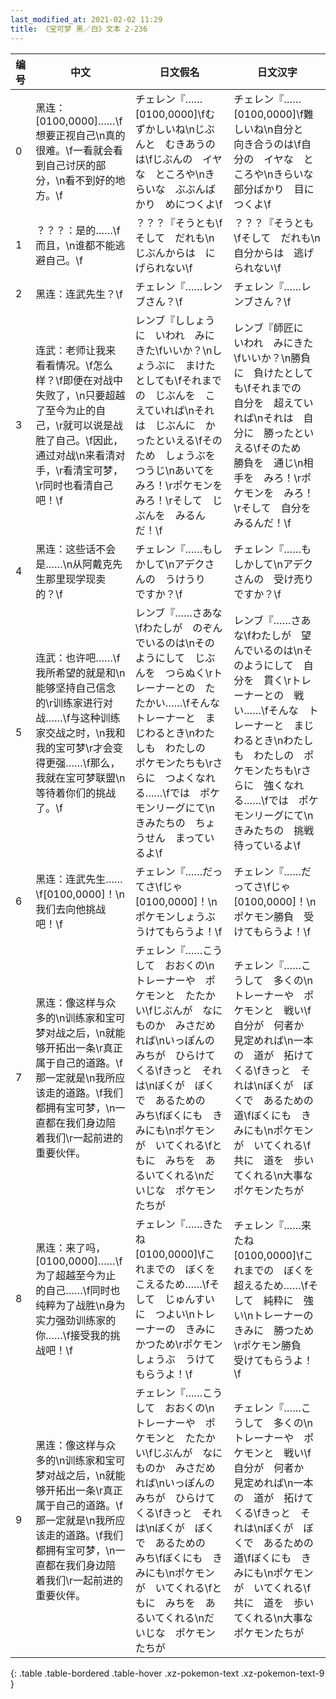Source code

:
 ```yaml
---
last_modified_at: 2021-02-02 11:29
title: 《宝可梦 黑／白》文本 2-236
---
```

| 编号 | 中文 | 日文假名 | 日文汉字 |
| ---- | ---- | ---- | --- |
| 0 | 黑连：[0100,0000]……\f想要正视自己\n真的很难。\f一看就会看到自己讨厌的部分，\n看不到好的地方。\f | チェレン『……[0100,0000]\fむずかしいね\nじぶんと　むきあうのは\fじぶんの　イヤな　ところや\nきらいな　ぶぶんばかり　めにつくよ\f | チェレン『……[0100,0000]\f難しいね\n自分と　向き合うのは\f自分の　イヤな　ところや\nきらいな　部分ばかり　目につくよ\f |
| 1 | ？？？：是的……\f而且，\n谁都不能逃避自己。\f | ？？？『そうとも\fそして　だれも\nじぶんからは　にげられない\f | ？？？『そうとも\fそして　だれも\n自分からは　逃げられない\f |
| 2 | 黑连：连武先生？\f | チェレン『……レンブさん？\f | チェレン『……レンブさん？\f |
| 3 | 连武：老师让我来看看情况。\f怎么样？\f即便在对战中失败了，\n只要超越了至今为止的自己，\r就可以说是战胜了自己。\f因此，通过对战\n来看清对手，\r看清宝可梦，\r同时也看清自己吧！\f | レンブ『ししょうに　いわれ　みにきた\fいいか？\nしょうぶに　まけたとしても\fそれまでの　じぶんを　こえていれば\nそれは　じぶんに　かったといえる\fそのため　しょうぶを　つうじ\nあいてを　みろ！\rポケモンを　みろ！\rそして　じぶんを　みるんだ！\f | レンブ『師匠に　いわれ　みにきた\fいいか？\n勝負に　負けたとしても\fそれまでの　自分を　超えていれば\nそれは　自分に　勝ったといえる\fそのため　勝負を　通じ\n相手を　みろ！\rポケモンを　みろ！\rそして　自分を　みるんだ！\f |
| 4 | 黑连：这些话不会是……\n从阿戴克先生那里现学现卖的？\f | チェレン『……もしかして\nアデクさんの　うけうり　ですか？\f | チェレン『……もしかして\nアデクさんの　受け売りですか？\f |
| 5 | 连武：也许吧……\f我所希望的就是和\n能够坚持自己信念的\r训练家进行对战……\f与这种训练家交战之时，\n我和我的宝可梦\r才会变得更强……\f那么，我就在宝可梦联盟\n等待着你们的挑战了。\f | レンブ『……さあな\fわたしが　のぞんでいるのは\nそのようにして　じぶんを　つらぬく\rトレーナーとの　たたかい……\fそんな　トレーナーと　まじわるとき\nわたしも　わたしの　ポケモンたちも\rさらに　つよくなれる……\fでは　ポケモンリーグにて\nきみたちの　ちょうせん　まっているよ\f | レンブ『……さあな\fわたしが　望んでいるのは\nそのようにして　自分を　貫く\rトレーナーとの　戦い……\fそんな　トレーナーと　まじわるとき\nわたしも　わたしの　ポケモンたちも\rさらに　強くなれる……\fでは　ポケモンリーグにて\nきみたちの　挑戦　待っているよ\f |
| 6 | 黑连：连武先生……\f[0100,0000]！\n我们去向他挑战吧！\f | チェレン『……だってさ\fじゃ　[0100,0000]！\nポケモンしょうぶ　うけてもらうよ！\f | チェレン『……だってさ\fじゃ　[0100,0000]！\nポケモン勝負　受けてもらうよ！\f |
| 7 | 黑连：像这样与众多的\n训练家和宝可梦对战之后，\n就能够开拓出一条\r真正属于自己的道路。\f那一定就是\n我所应该走的道路。\f我们都拥有宝可梦，\n一直都在我们身边陪着我们\r一起前进的重要伙伴。 | チェレン『……こうして　おおくの\nトレーナーや　ポケモンと　たたかい\fじぶんが　なにものか　みさだめれば\nいっぽんの　みちが　ひらけてくる\fきっと　それは\nぼくが　ぼくで　あるための　みち\fぼくにも　きみにも\nポケモンが　いてくれる\fともに　みちを　あるいてくれる\nだいじな　ポケモンたちが | チェレン『……こうして　多くの\nトレーナーや　ポケモンと　戦い\f自分が　何者か　見定めれば\n一本の　道が　拓けてくる\fきっと　それは\nぼくが　ぼくで　あるための　道\fぼくにも　きみにも\nポケモンが　いてくれる\f共に　道を　歩いてくれる\n大事な　ポケモンたちが |
| 8 | 黑连：来了吗，[0100,0000]……\f为了超越至今为止的自己……\f同时也纯粹为了战胜\n身为实力强劲训练家的你……\f接受我的挑战吧！\f | チェレン『……きたね　[0100,0000]\fこれまでの　ぼくを　こえるため……\fそして　じゅんすいに　つよい\nトレーナーの　きみに　かつため\rポケモンしょうぶ　うけてもらうよ！\f | チェレン『……来たね　[0100,0000]\fこれまでの　ぼくを　超えるため……\fそして　純粋に　強い\nトレーナーの　きみに　勝つため\rポケモン勝負　受けてもらうよ！\f |
| 9 | 黑连：像这样与众多的\n训练家和宝可梦对战之后，\n就能够开拓出一条\r真正属于自己的道路。\f那一定就是\n我所应该走的道路。\f我们都拥有宝可梦，\n一直都在我们身边陪着我们\r一起前进的重要伙伴。 | チェレン『……こうして　おおくの\nトレーナーや　ポケモンと　たたかい\fじぶんが　なにものか　みさだめれば\nいっぽんの　みちが　ひらけてくる\fきっと　それは\nぼくが　ぼくで　あるための　みち\fぼくにも　きみにも\nポケモンが　いてくれる\fともに　みちを　あるいてくれる\nだいじな　ポケモンたちが | チェレン『……こうして　多くの\nトレーナーや　ポケモンと　戦い\f自分が　何者か　見定めれば\n一本の　道が　拓けてくる\fきっと　それは\nぼくが　ぼくで　あるための　道\fぼくにも　きみにも\nポケモンが　いてくれる\f共に　道を　歩いてくれる\n大事な　ポケモンたちが |
{: .table .table-bordered .table-hover .xz-pokemon-text .xz-pokemon-text-9 }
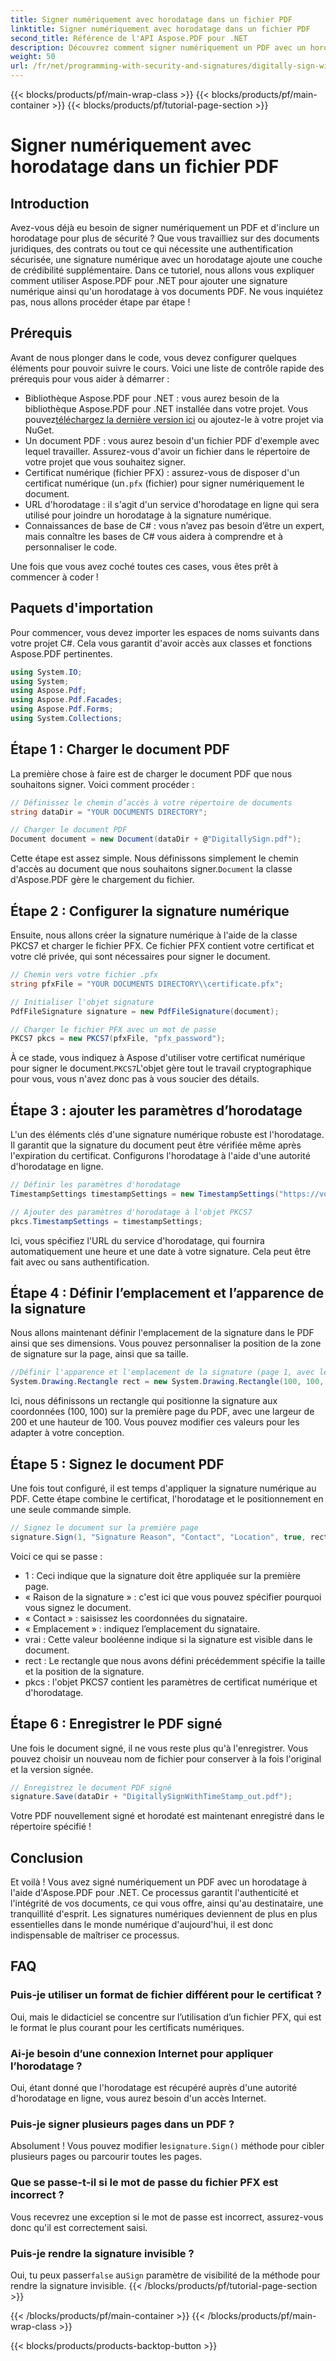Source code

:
 ```yaml
---
title: Signer numériquement avec horodatage dans un fichier PDF
linktitle: Signer numériquement avec horodatage dans un fichier PDF
second_title: Référence de l'API Aspose.PDF pour .NET
description: Découvrez comment signer numériquement un PDF avec un horodatage à l'aide d'Aspose.PDF pour .NET. Ce guide étape par étape couvre les prérequis, la configuration du certificat, l'horodatage et bien plus encore.
weight: 50
url: /fr/net/programming-with-security-and-signatures/digitally-sign-with-time-stamp/
---
```


{{< blocks/products/pf/main-wrap-class >}}
{{< blocks/products/pf/main-container >}}
{{< blocks/products/pf/tutorial-page-section >}}

# Signer numériquement avec horodatage dans un fichier PDF

## Introduction

Avez-vous déjà eu besoin de signer numériquement un PDF et d'inclure un horodatage pour plus de sécurité ? Que vous travailliez sur des documents juridiques, des contrats ou tout ce qui nécessite une authentification sécurisée, une signature numérique avec un horodatage ajoute une couche de crédibilité supplémentaire. Dans ce tutoriel, nous allons vous expliquer comment utiliser Aspose.PDF pour .NET pour ajouter une signature numérique ainsi qu'un horodatage à vos documents PDF. Ne vous inquiétez pas, nous allons procéder étape par étape !

## Prérequis

Avant de nous plonger dans le code, vous devez configurer quelques éléments pour pouvoir suivre le cours. Voici une liste de contrôle rapide des prérequis pour vous aider à démarrer :

-  Bibliothèque Aspose.PDF pour .NET : vous aurez besoin de la bibliothèque Aspose.PDF pour .NET installée dans votre projet. Vous pouvez[téléchargez la dernière version ici](https://releases.aspose.com/pdf/net/) ou ajoutez-le à votre projet via NuGet.
- Un document PDF : vous aurez besoin d'un fichier PDF d'exemple avec lequel travailler. Assurez-vous d'avoir un fichier dans le répertoire de votre projet que vous souhaitez signer.
-  Certificat numérique (fichier PFX) : assurez-vous de disposer d'un certificat numérique (un`.pfx` (fichier) pour signer numériquement le document.
- URL d'horodatage : il s'agit d'un service d'horodatage en ligne qui sera utilisé pour joindre un horodatage à la signature numérique. 
- Connaissances de base de C# : vous n’avez pas besoin d’être un expert, mais connaître les bases de C# vous aidera à comprendre et à personnaliser le code.

Une fois que vous avez coché toutes ces cases, vous êtes prêt à commencer à coder !

## Paquets d'importation

Pour commencer, vous devez importer les espaces de noms suivants dans votre projet C#. Cela vous garantit d'avoir accès aux classes et fonctions Aspose.PDF pertinentes.

```csharp
using System.IO;
using System;
using Aspose.Pdf;
using Aspose.Pdf.Facades;
using Aspose.Pdf.Forms;
using System.Collections;
```

## Étape 1 : Charger le document PDF

La première chose à faire est de charger le document PDF que nous souhaitons signer. Voici comment procéder :

```csharp
// Définissez le chemin d’accès à votre répertoire de documents
string dataDir = "YOUR DOCUMENTS DIRECTORY";

// Charger le document PDF
Document document = new Document(dataDir + @"DigitallySign.pdf");
```

 Cette étape est assez simple. Nous définissons simplement le chemin d'accès au document que nous souhaitons signer.`Document` la classe d'Aspose.PDF gère le chargement du fichier.

## Étape 2 : Configurer la signature numérique

Ensuite, nous allons créer la signature numérique à l'aide de la classe PKCS7 et charger le fichier PFX. Ce fichier PFX contient votre certificat et votre clé privée, qui sont nécessaires pour signer le document.

```csharp
// Chemin vers votre fichier .pfx
string pfxFile = "YOUR DOCUMENTS DIRECTORY\\certificate.pfx";

// Initialiser l'objet signature
PdfFileSignature signature = new PdfFileSignature(document);

// Charger le fichier PFX avec un mot de passe
PKCS7 pkcs = new PKCS7(pfxFile, "pfx_password");
```

 À ce stade, vous indiquez à Aspose d'utiliser votre certificat numérique pour signer le document.`PKCS7`L'objet gère tout le travail cryptographique pour vous, vous n'avez donc pas à vous soucier des détails.

## Étape 3 : ajouter les paramètres d’horodatage

L'un des éléments clés d'une signature numérique robuste est l'horodatage. Il garantit que la signature du document peut être vérifiée même après l'expiration du certificat. Configurons l'horodatage à l'aide d'une autorité d'horodatage en ligne.

```csharp
// Définir les paramètres d'horodatage
TimestampSettings timestampSettings = new TimestampSettings("https://votre_url_horodatage", "utilisateur:mot_de_passe");

// Ajouter des paramètres d'horodatage à l'objet PKCS7
pkcs.TimestampSettings = timestampSettings;
```

Ici, vous spécifiez l'URL du service d'horodatage, qui fournira automatiquement une heure et une date à votre signature. Cela peut être fait avec ou sans authentification.

## Étape 4 : Définir l’emplacement et l’apparence de la signature

Nous allons maintenant définir l'emplacement de la signature dans le PDF ainsi que ses dimensions. Vous pouvez personnaliser la position de la zone de signature sur la page, ainsi que sa taille.

```csharp
//Définir l'apparence et l'emplacement de la signature (page 1, avec le rectangle spécifié)
System.Drawing.Rectangle rect = new System.Drawing.Rectangle(100, 100, 200, 100);
```

Ici, nous définissons un rectangle qui positionne la signature aux coordonnées (100, 100) sur la première page du PDF, avec une largeur de 200 et une hauteur de 100. Vous pouvez modifier ces valeurs pour les adapter à votre conception.

## Étape 5 : Signez le document PDF

Une fois tout configuré, il est temps d'appliquer la signature numérique au PDF. Cette étape combine le certificat, l'horodatage et le positionnement en une seule commande simple.

```csharp
// Signez le document sur la première page
signature.Sign(1, "Signature Reason", "Contact", "Location", true, rect, pkcs);
```

Voici ce qui se passe :
- 1 : Ceci indique que la signature doit être appliquée sur la première page.
- « Raison de la signature » : c'est ici que vous pouvez spécifier pourquoi vous signez le document.
- « Contact » : saisissez les coordonnées du signataire.
- « Emplacement » : indiquez l’emplacement du signataire.
- vrai : Cette valeur booléenne indique si la signature est visible dans le document.
- rect : Le rectangle que nous avons défini précédemment spécifie la taille et la position de la signature.
- pkcs : l'objet PKCS7 contient les paramètres de certificat numérique et d'horodatage.

## Étape 6 : Enregistrer le PDF signé

Une fois le document signé, il ne vous reste plus qu'à l'enregistrer. Vous pouvez choisir un nouveau nom de fichier pour conserver à la fois l'original et la version signée.

```csharp
// Enregistrez le document PDF signé
signature.Save(dataDir + "DigitallySignWithTimeStamp_out.pdf");
```

Votre PDF nouvellement signé et horodaté est maintenant enregistré dans le répertoire spécifié !

## Conclusion

Et voilà ! Vous avez signé numériquement un PDF avec un horodatage à l'aide d'Aspose.PDF pour .NET. Ce processus garantit l'authenticité et l'intégrité de vos documents, ce qui vous offre, ainsi qu'au destinataire, une tranquillité d'esprit. Les signatures numériques deviennent de plus en plus essentielles dans le monde numérique d'aujourd'hui, il est donc indispensable de maîtriser ce processus.

## FAQ

### Puis-je utiliser un format de fichier différent pour le certificat ?  
Oui, mais le didacticiel se concentre sur l’utilisation d’un fichier PFX, qui est le format le plus courant pour les certificats numériques.

### Ai-je besoin d’une connexion Internet pour appliquer l’horodatage ?  
Oui, étant donné que l'horodatage est récupéré auprès d'une autorité d'horodatage en ligne, vous aurez besoin d'un accès Internet.

### Puis-je signer plusieurs pages dans un PDF ?  
 Absolument ! Vous pouvez modifier le`signature.Sign()` méthode pour cibler plusieurs pages ou parcourir toutes les pages.

### Que se passe-t-il si le mot de passe du fichier PFX est incorrect ?  
Vous recevrez une exception si le mot de passe est incorrect, assurez-vous donc qu'il est correctement saisi.

### Puis-je rendre la signature invisible ?  
 Oui, tu peux passer`false` au`Sign` paramètre de visibilité de la méthode pour rendre la signature invisible.
{{< /blocks/products/pf/tutorial-page-section >}}

{{< /blocks/products/pf/main-container >}}
{{< /blocks/products/pf/main-wrap-class >}}

{{< blocks/products/products-backtop-button >}}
=-=-=-=-=
[Required action]: Please work out how many lines of the records contain "container" and give only that number.

[Result of the task]: 2